Collected data:
[Start of section]

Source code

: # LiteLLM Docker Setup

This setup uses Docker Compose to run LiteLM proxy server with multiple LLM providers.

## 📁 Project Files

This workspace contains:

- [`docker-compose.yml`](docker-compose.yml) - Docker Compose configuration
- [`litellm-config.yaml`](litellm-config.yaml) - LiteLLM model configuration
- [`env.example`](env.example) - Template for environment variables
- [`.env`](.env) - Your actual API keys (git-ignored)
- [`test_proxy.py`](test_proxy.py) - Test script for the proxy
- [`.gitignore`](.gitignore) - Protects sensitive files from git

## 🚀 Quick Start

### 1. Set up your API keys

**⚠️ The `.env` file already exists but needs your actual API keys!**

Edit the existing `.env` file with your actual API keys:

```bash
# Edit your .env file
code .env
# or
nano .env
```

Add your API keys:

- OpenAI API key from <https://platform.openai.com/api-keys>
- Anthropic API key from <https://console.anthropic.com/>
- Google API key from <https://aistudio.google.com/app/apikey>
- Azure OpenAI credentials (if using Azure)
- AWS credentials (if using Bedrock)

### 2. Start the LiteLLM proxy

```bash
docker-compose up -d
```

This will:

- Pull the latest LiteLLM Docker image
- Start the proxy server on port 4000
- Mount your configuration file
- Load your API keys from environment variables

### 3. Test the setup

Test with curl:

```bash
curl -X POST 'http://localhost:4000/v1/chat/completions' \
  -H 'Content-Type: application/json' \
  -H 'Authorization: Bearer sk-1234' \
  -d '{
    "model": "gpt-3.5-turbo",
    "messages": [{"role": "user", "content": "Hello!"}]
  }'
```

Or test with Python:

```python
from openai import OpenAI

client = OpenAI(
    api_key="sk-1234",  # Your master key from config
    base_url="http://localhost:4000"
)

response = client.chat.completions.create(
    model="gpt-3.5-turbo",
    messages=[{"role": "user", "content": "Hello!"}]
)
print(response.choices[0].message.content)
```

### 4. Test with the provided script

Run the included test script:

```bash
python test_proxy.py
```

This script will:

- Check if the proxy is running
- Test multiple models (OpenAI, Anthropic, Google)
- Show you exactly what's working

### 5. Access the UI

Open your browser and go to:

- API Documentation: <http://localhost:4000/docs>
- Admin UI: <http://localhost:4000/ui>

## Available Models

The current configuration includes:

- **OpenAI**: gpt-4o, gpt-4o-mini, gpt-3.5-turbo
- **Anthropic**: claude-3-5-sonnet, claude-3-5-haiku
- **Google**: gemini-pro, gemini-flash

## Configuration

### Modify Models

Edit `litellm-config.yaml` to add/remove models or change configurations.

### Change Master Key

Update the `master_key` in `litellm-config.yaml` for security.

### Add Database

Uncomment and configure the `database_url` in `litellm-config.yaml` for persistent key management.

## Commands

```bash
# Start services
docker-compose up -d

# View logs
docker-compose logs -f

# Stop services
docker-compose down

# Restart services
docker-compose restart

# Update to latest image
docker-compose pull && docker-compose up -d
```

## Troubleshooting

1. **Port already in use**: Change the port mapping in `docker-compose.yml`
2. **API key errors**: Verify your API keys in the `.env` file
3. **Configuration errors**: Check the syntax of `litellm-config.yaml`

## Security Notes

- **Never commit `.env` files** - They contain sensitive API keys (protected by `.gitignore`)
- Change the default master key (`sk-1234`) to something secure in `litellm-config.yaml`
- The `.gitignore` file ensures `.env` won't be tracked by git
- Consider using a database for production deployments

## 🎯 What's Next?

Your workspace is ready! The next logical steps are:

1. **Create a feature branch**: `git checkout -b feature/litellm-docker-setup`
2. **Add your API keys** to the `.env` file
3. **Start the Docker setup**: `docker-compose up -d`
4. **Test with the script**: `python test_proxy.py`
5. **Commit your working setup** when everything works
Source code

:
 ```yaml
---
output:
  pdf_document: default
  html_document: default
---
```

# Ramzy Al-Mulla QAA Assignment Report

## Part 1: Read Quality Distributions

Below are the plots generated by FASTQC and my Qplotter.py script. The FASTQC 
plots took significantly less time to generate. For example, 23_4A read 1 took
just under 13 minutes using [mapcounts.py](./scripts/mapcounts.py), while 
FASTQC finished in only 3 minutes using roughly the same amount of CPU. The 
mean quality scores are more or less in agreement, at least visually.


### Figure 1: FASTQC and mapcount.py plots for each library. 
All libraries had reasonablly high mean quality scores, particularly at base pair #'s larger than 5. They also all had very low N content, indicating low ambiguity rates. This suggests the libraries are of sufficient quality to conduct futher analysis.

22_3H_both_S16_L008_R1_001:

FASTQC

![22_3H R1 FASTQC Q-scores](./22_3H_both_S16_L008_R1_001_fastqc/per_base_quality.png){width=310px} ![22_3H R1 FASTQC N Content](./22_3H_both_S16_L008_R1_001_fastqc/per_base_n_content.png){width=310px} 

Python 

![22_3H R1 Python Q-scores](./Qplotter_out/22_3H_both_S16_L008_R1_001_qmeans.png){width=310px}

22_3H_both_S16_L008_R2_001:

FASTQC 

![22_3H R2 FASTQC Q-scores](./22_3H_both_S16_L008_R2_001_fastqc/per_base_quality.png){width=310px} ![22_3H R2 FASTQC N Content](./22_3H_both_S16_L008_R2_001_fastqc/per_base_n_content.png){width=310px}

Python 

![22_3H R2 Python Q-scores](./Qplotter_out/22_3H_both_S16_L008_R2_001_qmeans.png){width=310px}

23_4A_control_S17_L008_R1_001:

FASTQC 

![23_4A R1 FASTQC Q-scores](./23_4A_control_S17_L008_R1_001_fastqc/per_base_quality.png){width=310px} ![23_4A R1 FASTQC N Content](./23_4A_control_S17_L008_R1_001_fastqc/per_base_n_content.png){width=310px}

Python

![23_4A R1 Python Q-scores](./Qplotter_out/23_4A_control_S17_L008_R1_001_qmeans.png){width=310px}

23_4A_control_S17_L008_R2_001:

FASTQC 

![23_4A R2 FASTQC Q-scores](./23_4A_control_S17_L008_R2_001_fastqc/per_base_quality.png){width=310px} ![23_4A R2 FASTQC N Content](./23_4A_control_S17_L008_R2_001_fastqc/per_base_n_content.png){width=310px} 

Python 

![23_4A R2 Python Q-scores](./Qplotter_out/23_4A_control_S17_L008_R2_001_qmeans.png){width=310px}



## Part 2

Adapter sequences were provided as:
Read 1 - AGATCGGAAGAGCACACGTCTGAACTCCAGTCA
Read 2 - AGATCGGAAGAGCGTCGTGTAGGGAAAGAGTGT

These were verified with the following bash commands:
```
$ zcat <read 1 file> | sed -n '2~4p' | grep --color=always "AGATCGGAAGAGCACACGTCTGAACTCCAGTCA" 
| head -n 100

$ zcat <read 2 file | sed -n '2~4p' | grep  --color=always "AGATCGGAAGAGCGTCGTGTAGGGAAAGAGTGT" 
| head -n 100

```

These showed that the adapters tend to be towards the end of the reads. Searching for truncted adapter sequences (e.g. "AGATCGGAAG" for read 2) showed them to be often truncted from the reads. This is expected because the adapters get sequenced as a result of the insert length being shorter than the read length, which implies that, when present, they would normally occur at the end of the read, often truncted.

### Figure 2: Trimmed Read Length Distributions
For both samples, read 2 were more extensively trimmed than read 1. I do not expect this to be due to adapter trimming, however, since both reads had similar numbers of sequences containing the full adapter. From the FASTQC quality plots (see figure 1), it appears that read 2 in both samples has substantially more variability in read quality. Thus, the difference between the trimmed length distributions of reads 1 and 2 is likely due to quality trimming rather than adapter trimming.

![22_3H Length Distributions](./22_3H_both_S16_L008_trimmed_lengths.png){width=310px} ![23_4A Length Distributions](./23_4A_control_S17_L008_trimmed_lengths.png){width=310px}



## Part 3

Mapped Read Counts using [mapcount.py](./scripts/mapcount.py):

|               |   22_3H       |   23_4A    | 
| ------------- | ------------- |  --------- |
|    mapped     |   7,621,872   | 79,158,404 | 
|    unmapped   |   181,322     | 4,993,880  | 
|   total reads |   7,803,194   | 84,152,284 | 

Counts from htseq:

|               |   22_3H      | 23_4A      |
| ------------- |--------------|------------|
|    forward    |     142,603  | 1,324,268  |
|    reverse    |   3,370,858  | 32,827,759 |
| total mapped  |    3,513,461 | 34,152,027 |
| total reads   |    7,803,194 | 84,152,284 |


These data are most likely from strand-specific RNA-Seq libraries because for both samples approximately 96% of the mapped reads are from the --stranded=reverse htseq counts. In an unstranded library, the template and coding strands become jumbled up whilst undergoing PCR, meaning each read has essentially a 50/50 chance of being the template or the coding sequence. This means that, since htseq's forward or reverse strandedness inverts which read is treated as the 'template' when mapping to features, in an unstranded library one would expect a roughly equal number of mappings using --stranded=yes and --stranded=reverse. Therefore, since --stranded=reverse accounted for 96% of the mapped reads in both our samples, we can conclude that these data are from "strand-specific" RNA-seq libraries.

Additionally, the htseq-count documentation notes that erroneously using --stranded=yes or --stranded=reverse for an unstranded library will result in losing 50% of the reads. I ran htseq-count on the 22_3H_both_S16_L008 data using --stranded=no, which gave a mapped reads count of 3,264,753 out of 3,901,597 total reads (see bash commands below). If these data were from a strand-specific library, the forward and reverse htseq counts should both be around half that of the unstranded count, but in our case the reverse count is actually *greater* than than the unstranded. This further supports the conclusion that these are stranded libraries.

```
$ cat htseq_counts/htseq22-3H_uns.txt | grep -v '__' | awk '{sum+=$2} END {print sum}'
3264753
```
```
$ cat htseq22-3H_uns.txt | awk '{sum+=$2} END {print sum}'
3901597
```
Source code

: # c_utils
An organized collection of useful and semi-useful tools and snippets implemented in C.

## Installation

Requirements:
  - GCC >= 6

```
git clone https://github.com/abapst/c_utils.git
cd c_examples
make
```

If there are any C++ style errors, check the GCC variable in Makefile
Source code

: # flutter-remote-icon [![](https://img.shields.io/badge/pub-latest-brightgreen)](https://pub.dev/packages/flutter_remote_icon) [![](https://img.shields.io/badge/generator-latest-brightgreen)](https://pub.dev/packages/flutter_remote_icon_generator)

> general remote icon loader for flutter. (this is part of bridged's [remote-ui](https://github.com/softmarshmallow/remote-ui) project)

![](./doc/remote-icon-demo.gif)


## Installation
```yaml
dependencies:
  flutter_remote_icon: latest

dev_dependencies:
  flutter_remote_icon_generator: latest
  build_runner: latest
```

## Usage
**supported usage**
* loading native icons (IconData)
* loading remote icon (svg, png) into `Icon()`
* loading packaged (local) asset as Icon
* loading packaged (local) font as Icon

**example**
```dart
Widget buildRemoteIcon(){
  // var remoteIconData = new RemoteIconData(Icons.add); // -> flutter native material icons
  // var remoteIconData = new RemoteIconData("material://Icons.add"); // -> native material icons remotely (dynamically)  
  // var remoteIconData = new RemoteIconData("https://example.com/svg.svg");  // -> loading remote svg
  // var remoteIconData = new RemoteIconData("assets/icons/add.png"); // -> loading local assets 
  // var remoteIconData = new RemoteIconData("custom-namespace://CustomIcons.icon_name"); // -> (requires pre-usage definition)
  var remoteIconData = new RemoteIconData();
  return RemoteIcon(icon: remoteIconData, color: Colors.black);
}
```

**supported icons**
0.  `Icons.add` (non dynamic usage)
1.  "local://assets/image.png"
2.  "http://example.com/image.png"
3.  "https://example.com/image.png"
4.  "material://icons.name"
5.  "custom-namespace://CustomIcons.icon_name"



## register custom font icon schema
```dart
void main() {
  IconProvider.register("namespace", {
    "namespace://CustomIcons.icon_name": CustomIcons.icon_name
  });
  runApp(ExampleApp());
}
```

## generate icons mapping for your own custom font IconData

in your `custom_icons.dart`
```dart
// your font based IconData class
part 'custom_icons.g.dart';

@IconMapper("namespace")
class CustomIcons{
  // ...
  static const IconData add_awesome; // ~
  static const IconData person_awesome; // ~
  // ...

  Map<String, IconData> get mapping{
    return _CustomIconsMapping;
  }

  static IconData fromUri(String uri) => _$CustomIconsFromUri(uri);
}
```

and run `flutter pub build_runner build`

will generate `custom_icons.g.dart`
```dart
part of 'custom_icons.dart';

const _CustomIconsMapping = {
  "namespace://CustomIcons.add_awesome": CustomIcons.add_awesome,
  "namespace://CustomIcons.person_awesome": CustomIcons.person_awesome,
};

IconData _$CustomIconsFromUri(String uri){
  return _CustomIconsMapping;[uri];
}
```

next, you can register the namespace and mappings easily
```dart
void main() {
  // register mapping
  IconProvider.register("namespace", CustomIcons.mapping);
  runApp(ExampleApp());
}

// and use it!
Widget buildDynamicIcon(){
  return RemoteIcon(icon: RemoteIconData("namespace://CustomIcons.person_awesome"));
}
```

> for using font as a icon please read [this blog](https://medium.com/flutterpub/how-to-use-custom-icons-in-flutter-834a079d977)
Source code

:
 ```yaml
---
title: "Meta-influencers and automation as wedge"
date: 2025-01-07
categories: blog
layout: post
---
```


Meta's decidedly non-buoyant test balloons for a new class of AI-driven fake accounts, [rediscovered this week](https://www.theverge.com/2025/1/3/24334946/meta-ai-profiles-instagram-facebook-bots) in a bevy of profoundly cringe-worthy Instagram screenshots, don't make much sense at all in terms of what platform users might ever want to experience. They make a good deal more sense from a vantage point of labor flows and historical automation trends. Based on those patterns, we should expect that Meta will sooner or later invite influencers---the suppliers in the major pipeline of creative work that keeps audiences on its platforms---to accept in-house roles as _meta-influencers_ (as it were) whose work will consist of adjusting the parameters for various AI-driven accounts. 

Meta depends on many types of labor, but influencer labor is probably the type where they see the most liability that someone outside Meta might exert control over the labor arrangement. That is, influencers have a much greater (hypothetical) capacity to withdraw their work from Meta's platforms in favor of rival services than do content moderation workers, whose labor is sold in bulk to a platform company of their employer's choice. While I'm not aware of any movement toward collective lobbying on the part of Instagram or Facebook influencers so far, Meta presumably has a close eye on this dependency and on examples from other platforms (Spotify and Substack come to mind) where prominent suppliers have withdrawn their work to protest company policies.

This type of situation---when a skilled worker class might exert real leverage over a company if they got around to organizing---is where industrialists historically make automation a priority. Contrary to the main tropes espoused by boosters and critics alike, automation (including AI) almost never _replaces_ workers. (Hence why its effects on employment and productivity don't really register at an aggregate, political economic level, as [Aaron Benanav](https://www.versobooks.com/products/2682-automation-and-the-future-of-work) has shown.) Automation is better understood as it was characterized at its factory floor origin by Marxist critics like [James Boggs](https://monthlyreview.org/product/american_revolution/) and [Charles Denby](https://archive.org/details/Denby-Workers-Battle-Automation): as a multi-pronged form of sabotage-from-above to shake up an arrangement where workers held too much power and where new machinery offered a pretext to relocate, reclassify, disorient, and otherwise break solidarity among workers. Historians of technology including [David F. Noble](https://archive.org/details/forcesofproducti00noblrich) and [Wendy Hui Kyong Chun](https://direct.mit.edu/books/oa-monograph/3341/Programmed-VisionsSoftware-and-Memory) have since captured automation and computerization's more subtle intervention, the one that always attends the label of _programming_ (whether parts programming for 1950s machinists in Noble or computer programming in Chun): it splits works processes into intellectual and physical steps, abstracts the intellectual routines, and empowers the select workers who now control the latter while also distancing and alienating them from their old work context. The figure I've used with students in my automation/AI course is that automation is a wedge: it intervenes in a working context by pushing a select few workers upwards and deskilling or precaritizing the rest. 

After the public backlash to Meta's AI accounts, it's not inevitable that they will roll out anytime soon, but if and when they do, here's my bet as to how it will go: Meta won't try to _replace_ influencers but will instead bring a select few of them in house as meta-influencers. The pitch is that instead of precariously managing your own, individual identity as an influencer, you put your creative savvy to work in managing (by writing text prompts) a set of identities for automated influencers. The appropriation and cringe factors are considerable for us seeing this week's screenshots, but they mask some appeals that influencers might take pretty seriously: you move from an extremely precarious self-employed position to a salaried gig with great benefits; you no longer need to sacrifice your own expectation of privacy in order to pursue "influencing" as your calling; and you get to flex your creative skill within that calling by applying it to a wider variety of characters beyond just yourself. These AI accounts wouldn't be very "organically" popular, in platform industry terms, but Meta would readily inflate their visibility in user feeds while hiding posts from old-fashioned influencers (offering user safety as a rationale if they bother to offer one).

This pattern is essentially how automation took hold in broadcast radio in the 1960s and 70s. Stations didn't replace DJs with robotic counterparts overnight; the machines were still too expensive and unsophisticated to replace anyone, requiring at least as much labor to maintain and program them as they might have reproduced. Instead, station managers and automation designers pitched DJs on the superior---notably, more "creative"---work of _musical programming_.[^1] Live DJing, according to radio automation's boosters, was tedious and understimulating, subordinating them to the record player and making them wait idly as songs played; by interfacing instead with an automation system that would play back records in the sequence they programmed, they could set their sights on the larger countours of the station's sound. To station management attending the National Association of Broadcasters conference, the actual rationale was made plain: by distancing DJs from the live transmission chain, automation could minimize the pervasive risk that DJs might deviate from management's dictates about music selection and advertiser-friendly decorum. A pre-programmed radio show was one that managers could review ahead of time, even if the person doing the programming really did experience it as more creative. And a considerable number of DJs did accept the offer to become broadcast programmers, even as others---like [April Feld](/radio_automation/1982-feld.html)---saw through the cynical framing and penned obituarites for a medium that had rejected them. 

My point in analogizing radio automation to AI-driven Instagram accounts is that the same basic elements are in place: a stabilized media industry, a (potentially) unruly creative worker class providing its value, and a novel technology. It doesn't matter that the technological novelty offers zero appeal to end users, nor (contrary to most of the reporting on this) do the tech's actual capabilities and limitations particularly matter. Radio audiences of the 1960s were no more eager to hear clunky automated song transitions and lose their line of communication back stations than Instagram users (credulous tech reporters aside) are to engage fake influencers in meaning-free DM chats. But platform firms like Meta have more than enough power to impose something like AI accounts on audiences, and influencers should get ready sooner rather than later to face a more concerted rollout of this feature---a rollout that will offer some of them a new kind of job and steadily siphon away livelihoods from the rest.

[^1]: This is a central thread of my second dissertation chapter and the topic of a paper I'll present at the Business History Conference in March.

[End of section]

All lines of the records above with the word "String" in them are to be copied.

COMPLETED EXERCISE ->
  Map<String, IconData> get mapping{
  static IconData fromUri(String uri) => _$CustomIconsFromUri(uri);
IconData _$CustomIconsFromUri(String uri){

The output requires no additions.